WHAT YOU HAVE TO DO
Copy each line of the following data that contains "標準的な変動".

_____

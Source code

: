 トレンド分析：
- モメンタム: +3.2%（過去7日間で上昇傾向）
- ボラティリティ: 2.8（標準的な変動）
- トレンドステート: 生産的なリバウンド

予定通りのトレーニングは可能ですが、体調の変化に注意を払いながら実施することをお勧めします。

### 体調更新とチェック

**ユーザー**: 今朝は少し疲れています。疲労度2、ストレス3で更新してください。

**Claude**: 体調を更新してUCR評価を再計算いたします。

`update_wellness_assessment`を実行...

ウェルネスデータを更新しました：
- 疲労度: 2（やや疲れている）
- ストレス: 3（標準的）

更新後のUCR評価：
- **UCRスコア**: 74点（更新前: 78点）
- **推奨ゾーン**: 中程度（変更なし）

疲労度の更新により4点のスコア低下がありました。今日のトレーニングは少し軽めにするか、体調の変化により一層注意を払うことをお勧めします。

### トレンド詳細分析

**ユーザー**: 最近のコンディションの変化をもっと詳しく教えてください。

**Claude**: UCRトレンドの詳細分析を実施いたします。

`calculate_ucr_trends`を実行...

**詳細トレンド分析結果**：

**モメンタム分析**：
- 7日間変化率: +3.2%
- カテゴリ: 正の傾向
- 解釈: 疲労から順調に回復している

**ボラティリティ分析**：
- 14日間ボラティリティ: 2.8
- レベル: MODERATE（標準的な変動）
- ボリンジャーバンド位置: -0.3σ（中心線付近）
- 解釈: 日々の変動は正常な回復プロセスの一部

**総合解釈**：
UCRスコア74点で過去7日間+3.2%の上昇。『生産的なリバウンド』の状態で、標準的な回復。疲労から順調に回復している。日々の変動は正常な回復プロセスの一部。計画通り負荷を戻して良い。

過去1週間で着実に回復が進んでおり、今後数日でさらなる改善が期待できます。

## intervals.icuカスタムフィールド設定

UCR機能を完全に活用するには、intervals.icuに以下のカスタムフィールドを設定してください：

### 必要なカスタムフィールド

_____

RESPONSE
- ボラティリティ: 2.8（標準的な変動）
- レベル: MODERATE（標準的な変動）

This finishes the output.